The Florentine organist Francesco Landini (c 1325-1397) was the best-known and most prolific Italian composer of the Ars Nova. His secular output consists of more than 150 pieces, of which 141 are ballate. This simple genre, which takes the form of refrain-couplet-refrain, is the equivalent of the French virelai; as with the virelai, the main function of the ballata was to accompany dancing. Boccaccio tells of how two young girls performed a dance to the accompaniment of a ballata by Landini at the end of one of the evenings described in the Decameron (1353). The practical origins of the form are clearly apparent in its melodic simplicity and emphasis on a strict beat (as can be heard in Amor c'al tuo sugetto); these characteristics stand in stark contrast to the extreme refinement of the French ballade.

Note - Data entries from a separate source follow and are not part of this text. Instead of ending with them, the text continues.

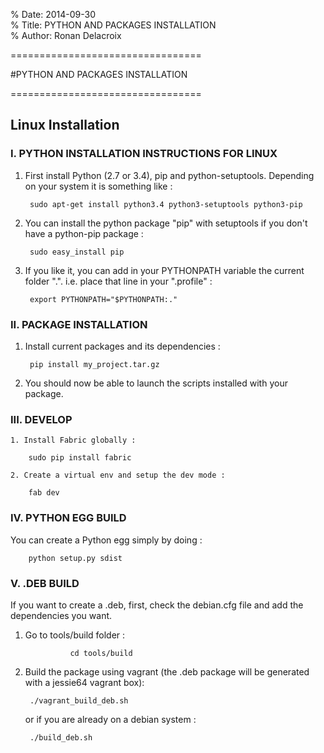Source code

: % Date: 2014-09-30  
% Title: PYTHON AND PACKAGES INSTALLATION  
% Author: Ronan Delacroix

=================================

#PYTHON AND PACKAGES INSTALLATION

=================================

## Linux Installation

### I. PYTHON INSTALLATION INSTRUCTIONS FOR LINUX

1. First install Python (2.7 or 3.4), pip and python-setuptools. Depending on your system it is something like :

		sudo apt-get install python3.4 python3-setuptools python3-pip


2. You can install the python package "pip" with setuptools if you don't have a python-pip package :

		sudo easy_install pip
	

3. If you like it, you can add in your PYTHONPATH variable the current folder ".". i.e. place that line in your ".profile" :

		export PYTHONPATH="$PYTHONPATH:."
		

### II. PACKAGE INSTALLATION

1. Install current packages and its dependencies :

		pip install my_project.tar.gz

3. You should now be able to launch the scripts installed with your package.


### III. DEVELOP

	1. Install Fabric globally :

		sudo pip install fabric

	2. Create a virtual env and setup the dev mode : 

		fab dev


### IV. PYTHON EGG BUILD

You can create a Python egg simply by doing :

		python setup.py sdist


### V. .DEB BUILD

If you want to create a .deb, first, check the debian.cfg file and add the dependencies you want.

1. Go to tools/build folder :

                 cd tools/build

2. Build the package using vagrant (the .deb package will be generated with a jessie64 vagrant box):

		./vagrant_build_deb.sh

	or if you are already on a debian system :

		./build_deb.sh


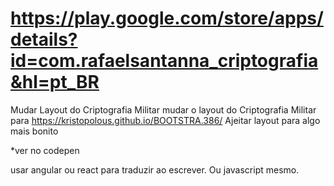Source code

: # https://play.google.com/store/apps/details?id=com.rafaelsantanna_criptografia&hl=pt_BR

Mudar Layout do Criptografia Militar
mudar o layout do Criptografia Militar para https://kristopolous.github.io/BOOTSTRA.386/
Ajeitar layout para algo mais bonito

*ver no codepen

usar angular ou react para traduzir ao escrever. Ou javascript mesmo.
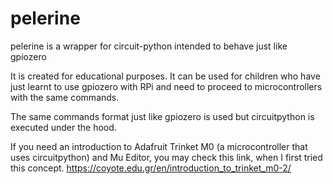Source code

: # pelerine
pelerine is a wrapper for circuit-python intended to behave just like gpiozero

It is created for educational purposes. It can be used for children who have just learnt to use gpiozero with RPi and need to proceed to microcontrollers with the same commands.

The same commands format just like gpiozero is used but circuitpython is executed under the hood.

If you need an introduction to Adafruit Trinket M0 (a microcontroller that uses circuitpython) and Mu Editor, you may check this link, when I first tried this concept.
https://coyote.edu.gr/en/introduction_to_trinket_m0-2/
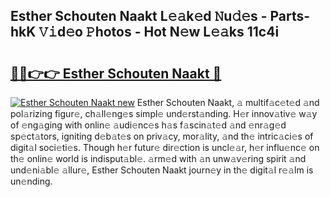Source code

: ## Esther Schouten Naakt L𝚎𝚊k𝚎d 𝙽u𝚍𝚎s - Parts-hkK 𝚅𝚒d𝚎o 𝙿hotos - Hot N𝚎w L𝚎𝚊ks 11c4i

# <h2><a href="http://kv3hcg.teov.top/?on=Esther+Schouten+Naakt">🔗🔗👉👉 Esther Schouten Naakt 🔗</a></h2>

[![Esther Schouten Naakt new](https://i.imgur.com/QqkWNDz.gif)](http://kv3hcg.teov.top/?on=Esther+Schouten+Naakt)
Esther Schouten Naakt, 𝚊 multif𝚊c𝚎t𝚎d 𝚊nd pol𝚊rizing figur𝚎, ch𝚊ll𝚎ng𝚎s simpl𝚎 und𝚎rst𝚊nding. H𝚎r innov𝚊tiv𝚎 w𝚊y of 𝚎ng𝚊ging with onlin𝚎 𝚊udi𝚎nc𝚎s h𝚊s f𝚊scin𝚊t𝚎d 𝚊nd 𝚎nr𝚊g𝚎d sp𝚎ct𝚊tors, igniting d𝚎b𝚊t𝚎s on priv𝚊cy, mor𝚊lity, 𝚊nd th𝚎 intric𝚊ci𝚎s of digit𝚊l soci𝚎ti𝚎s. Though h𝚎r futur𝚎 dir𝚎ction is uncl𝚎𝚊r, h𝚎r influ𝚎nc𝚎 on th𝚎 onlin𝚎 world is indisput𝚊bl𝚎. 𝚊rm𝚎d with 𝚊n unw𝚊v𝚎ring spirit 𝚊nd und𝚎ni𝚊bl𝚎 𝚊llur𝚎, Esther Schouten Naakt journ𝚎y in th𝚎 digit𝚊l r𝚎𝚊lm is un𝚎nding.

Similarly, while the French chanson preferred to highlight the upper voice, the ideal for the trecento Italian chanson consisted of a vocal duo - cantus and tenor - in which each part is a free setting of the text; these two voices might occasionally be joined by a third part, the contratenor (as in Questa fanciull' amor). The contratenor did not have to be composed at the same time as the other parts, and could be added later - or replaced - by another composer; thus Matteo da Perugia (died c1418) wrote a new contratenor for the two-part ballata Ligiadra donna by his contemporary Johannes Ciconia.
Judging from the iconographic and literary sources of the Middle Ages, instruments were ubiquitous in secular music. They were never indicated in musical notation, for the players (who always performed from memory) would simply double or replace the vocal parts. Musicians would use so-called 'bas' (soft-sounding) instruments to accompany the singing of chansons: string instruments such as the harp, cittern, vihuela, psaltery and rebec, and the gentler wind instruments, mainly those belonging to the extensive flute family.
Sources specifying the use of instruments are rare and tend to date from a later period. The repertory contained in them confirms the extent to which instrumental music grew out of vocal music. The Faenza codex,2 which was copied in northern Italy round about the second decade of the fifteenth century, is made up of a series of keyboard intabulations of French and Italian polyphonic music. It was very rare for the copyist to give the titles of the original works or their composers, but those vocal models which have been identified come from a wide cross-section of French and Italian music stretching from Guillaume de Machaut to Antonio Zacara (fl c1390-c1415). The principle of 'diminution' (the virtuoso ornamentation of the cantus part), was applied to some of the best-known chansons (represented here by the anonymous ballade A discort and by Machaut's Honte, paour); these belong to the few examples to have survived in writing and are an invaluable guide to contemporary practices in the art of improvisation.